Google's China Actions Are Hurting Its Other Businesses
Last week I asked if Google's opposition to the Chinese government might affect its other business interests in China, and elsewhere. It's already happening.
Michael Wines and Jonathan Ansfield reported in today's New York Times:
China's biggest cellular communications company, China Mobile, was expected to cancel a deal that had placed Google's search engine on its mobile Internet home page, used by millions of people daily. In interviews, business executives close to industry officials said the company was planning to scrap the deal under government pressure...
China's second-largest mobile company, China Unicom, was said by analysts and others to have delayed or killed the imminent introduction of a cellphone based on Google's Android platform...
A Chinese entrepreneur told the New York Times:
Google's withdrawal amounted to "an amazing public slap in the face to the Chinese government."
Google wants to maintain its R&D facilities and its sales team. But is that realistic?

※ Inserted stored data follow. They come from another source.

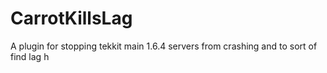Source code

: # CarrotKillsLag
A plugin for stopping tekkit main 1.6.4 servers from crashing and to sort of find lag
h
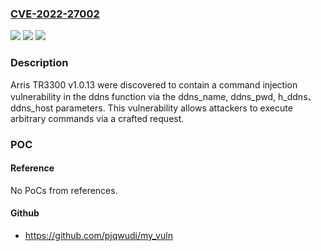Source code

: ### [CVE-2022-27002](https://cve.mitre.org/cgi-bin/cvename.cgi?name=CVE-2022-27002)
![](https://img.shields.io/static/v1?label=Product&message=n%2Fa&color=blue)
![](https://img.shields.io/static/v1?label=Version&message=n%2Fa&color=blue)
![](https://img.shields.io/static/v1?label=Vulnerability&message=n%2Fa&color=brighgreen)

### Description

Arris TR3300 v1.0.13 were discovered to contain a command injection vulnerability in the ddns function via the ddns_name, ddns_pwd, h_ddns、ddns_host parameters. This vulnerability allows attackers to execute arbitrary commands via a crafted request.

### POC

#### Reference
No PoCs from references.

#### Github
- https://github.com/pjqwudi/my_vuln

Beijing officials were clearly angered Tuesday by Google's decision to close its Internet search service in China and redirect users to the Hong Kong site, a move that focused global attention on the government's censorship policies...
Employees of Google might very well face problems with their careers when seeking jobs at other places. And the Chinese government could scrutinize Google's business partners, not just on deals in China but outside of China too.
Google was unable to get other Western companies to admit that they were also attacked by Chinese hackers -- they might shun Google outside of China too, on concerns about their China interests.